As Sandy Hook conspiracy theorist and InfoWars founder Alex Jones now faces the prospect of turning over all of the company’s marketing and financial documents, Connecticut legal experts believe a Superior Court judge’s ruling late last week will not have a chilling effect on mainstream media outlets.
And, those experts say, they believe the order by Judge Barbara Bellis is part of the normal discovery process and should not set off alarm bells throughout newsrooms in the country.
Bellis ruled Friday morning that the Sandy Hook families suing Jones for defamation will be granted access to the internal business, financial and marketing documents of Jones’ companies. The documents and information Jones was ordered to surrender include letters, memos, emails, text messages, instant messenger logs or other electronic communications concerning, among others, shooter Adam Lanza, mention of alleged crisis actors and the investigation into the December 2012 Sandy Hook Elementary School massacre that left 26 dead.
Soon after the incident, Jones maintained the shooting was a hoax and that the families involved were paid crisis actors.
None of the four experts who spoke to the Connecticut Law Tribune described Jones’ InfoWars as a legitimate news outlet. And they all agreed Bellis was right.
“In terms of discovery and the production of relevant documents, the judge made the right ruling in this case,” said Susan Filan, of counsel for Cohen & Wolf,
Filan, a former prosecutor who is also a former NBC and MSNBC analyst, said, “I don’t think this will have a chilling effect on the media. First of all, I do not consider him to be a legitimate news outlet and, secondly, I don’t know that the First Amendment was properly invoked in this context. If you are going to profit off tragedy, you need to be willing to pay the price of being subjected to a fair legal process.”
InfoWars sells several products, including survivalist gear, on its website.
University of Connecticut law professor Leslie Levin, who has taught a media and law course, said the Jones case was not a typical libel or invasion-of-privacy proceeding. In such cases, Levin said, “You normally would not get this kind of materials.”
The CUTPA Factor
Levin believes it was a smart strategy for the plaintiff lawyers, who are from Bridgeport’s Koskoff, Koskoff & Bieder, to invoke the Connecticut Unfair Trade Practices Act, or CUTPA.
Levin said mainstream news outlets need not fear this ruling because, unlike Jones, they do not sell other products and make sensational claims.
“Legitimate news outlets have nothing to worry about,” Levin said Tuesday. “They are not selling goods in connection with their news-producing work. The Hartford Courant and the Connecticut Law Tribune, for example, are not selling products for people to buy at the same time. If, for example, the Courant were trying to sell vitamins that they claimed extended people’s lives and were producing news stories that were sensational and false to try to get people to look at their website and see those products, they might have something to worry about.”
Levin said the plaintiffs attorneys invoked CUTPA, alleging Jones “deliberately used false narratives as a part of a marketing scheme that brought his business millions of dollars in revenue. This was the hook, I believe, for them to be able to get all of this information.”
In the end, legal experts said, the judge’s ruling was part of the normal discovery process.

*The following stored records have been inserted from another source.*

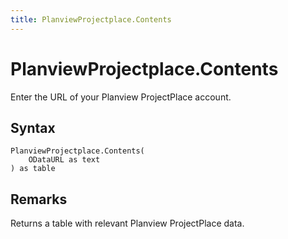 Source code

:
 ```yaml
---
title: PlanviewProjectplace.Contents
---
```


# PlanviewProjectplace.Contents


Enter the URL of your Planview ProjectPlace account.


## Syntax

```powerquery
PlanviewProjectplace.Contents(
    ODataURL as text
) as table
```


## Remarks

Returns a table with relevant Planview ProjectPlace data.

“All this means is that he needs to comply with whatever rules are applicable. The plaintiff requested financial information. Why is he privileged not to provide a lawful discovery request? It’s that simple,” said Alan Neigher, a Westport solo practitioner who specializes in media law, defamation and libel. “I’m sure this guy will put up all kinds of First Amendment issues and argue that this is an onerous burden that will disclose confidential sources. But the media has protections from releasing legitimate confidential sources for legitimate reasons, such as information that would endanger someone’s life or endanger the ability to gather news effectively.”
Marty Margulies, professor of law emeritus at Quinnipiac University’s School of Law and a Sandy Hook resident, said, “As far as I can tell the order merely implements normal discovery requirements, mainly that parties make available to opponents all relevant information. Judges have inherent powers to limit discovery by vetoing requests that would be harassing or that seeks irrelevant material or otherwise abuses the discovery process.”